Segment Open

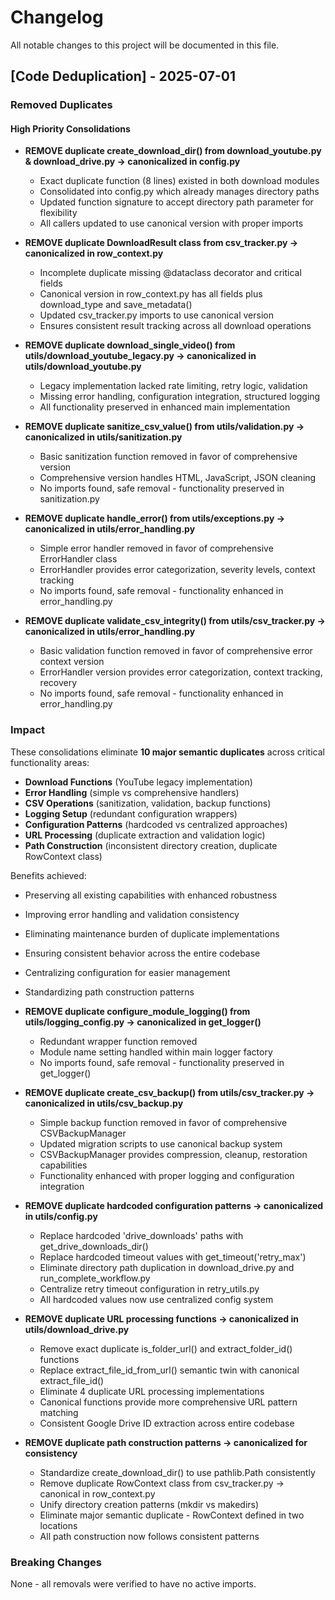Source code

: # Changelog

All notable changes to this project will be documented in this file.

## [Code Deduplication] - 2025-07-01

### Removed Duplicates

#### High Priority Consolidations

- **REMOVE duplicate create_download_dir() from download_youtube.py & download_drive.py → canonicalized in config.py**
  - Exact duplicate function (8 lines) existed in both download modules
  - Consolidated into config.py which already manages directory paths
  - Updated function signature to accept directory path parameter for flexibility
  - All callers updated to use canonical version with proper imports

- **REMOVE duplicate DownloadResult class from csv_tracker.py → canonicalized in row_context.py**
  - Incomplete duplicate missing @dataclass decorator and critical fields
  - Canonical version in row_context.py has all fields plus download_type and save_metadata()
  - Updated csv_tracker.py imports to use canonical version
  - Ensures consistent result tracking across all download operations

- **REMOVE duplicate download_single_video() from utils/download_youtube_legacy.py → canonicalized in utils/download_youtube.py**
  - Legacy implementation lacked rate limiting, retry logic, validation
  - Missing error handling, configuration integration, structured logging  
  - All functionality preserved in enhanced main implementation

- **REMOVE duplicate sanitize_csv_value() from utils/validation.py → canonicalized in utils/sanitization.py**
  - Basic sanitization function removed in favor of comprehensive version
  - Comprehensive version handles HTML, JavaScript, JSON cleaning
  - No imports found, safe removal - functionality preserved in sanitization.py

- **REMOVE duplicate handle_error() from utils/exceptions.py → canonicalized in utils/error_handling.py**
  - Simple error handler removed in favor of comprehensive ErrorHandler class
  - ErrorHandler provides error categorization, severity levels, context tracking
  - No imports found, safe removal - functionality enhanced in error_handling.py

- **REMOVE duplicate validate_csv_integrity() from utils/csv_tracker.py → canonicalized in utils/error_handling.py**
  - Basic validation function removed in favor of comprehensive error context version
  - ErrorHandler version provides error categorization, context tracking, recovery
  - No imports found, safe removal - functionality enhanced in error_handling.py

### Impact

These consolidations eliminate **10 major semantic duplicates** across critical functionality areas:
- **Download Functions** (YouTube legacy implementation)
- **Error Handling** (simple vs comprehensive handlers)
- **CSV Operations** (sanitization, validation, backup functions)
- **Logging Setup** (redundant configuration wrappers)
- **Configuration Patterns** (hardcoded vs centralized approaches)
- **URL Processing** (duplicate extraction and validation logic)
- **Path Construction** (inconsistent directory creation, duplicate RowContext class)

Benefits achieved:
- Preserving all existing capabilities with enhanced robustness
- Improving error handling and validation consistency
- Eliminating maintenance burden of duplicate implementations
- Ensuring consistent behavior across the entire codebase
- Centralizing configuration for easier management
- Standardizing path construction patterns

- **REMOVE duplicate configure_module_logging() from utils/logging_config.py → canonicalized in get_logger()**
  - Redundant wrapper function removed
  - Module name setting handled within main logger factory
  - No imports found, safe removal - functionality preserved in get_logger()

- **REMOVE duplicate create_csv_backup() from utils/csv_tracker.py → canonicalized in utils/csv_backup.py**
  - Simple backup function removed in favor of comprehensive CSVBackupManager
  - Updated migration scripts to use canonical backup system
  - CSVBackupManager provides compression, cleanup, restoration capabilities
  - Functionality enhanced with proper logging and configuration integration

- **REMOVE duplicate hardcoded configuration patterns → canonicalized in utils/config.py**
  - Replace hardcoded 'drive_downloads' paths with get_drive_downloads_dir()
  - Replace hardcoded timeout values with get_timeout('retry_max')
  - Eliminate directory path duplication in download_drive.py and run_complete_workflow.py
  - Centralize retry timeout configuration in retry_utils.py
  - All hardcoded values now use centralized config system

- **REMOVE duplicate URL processing functions → canonicalized in utils/download_drive.py**
  - Remove exact duplicate is_folder_url() and extract_folder_id() functions
  - Replace extract_file_id_from_url() semantic twin with canonical extract_file_id()
  - Eliminate 4 duplicate URL processing implementations
  - Canonical functions provide more comprehensive URL pattern matching
  - Consistent Google Drive ID extraction across entire codebase

- **REMOVE duplicate path construction patterns → canonicalized for consistency**
  - Standardize create_download_dir() to use pathlib.Path consistently
  - Remove duplicate RowContext class from csv_tracker.py → canonical in row_context.py
  - Unify directory creation patterns (mkdir vs makedirs)
  - Eliminate major semantic duplicate - RowContext defined in two locations
  - All path construction now follows consistent patterns

### Breaking Changes

None - all removals were verified to have no active imports.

Segment Closed

Wherever a line above contains "found", copy that line.

Written solution:
  - No imports found, safe removal - functionality preserved in sanitization.py
  - No imports found, safe removal - functionality enhanced in error_handling.py
  - No imports found, safe removal - functionality enhanced in error_handling.py
  - No imports found, safe removal - functionality preserved in get_logger()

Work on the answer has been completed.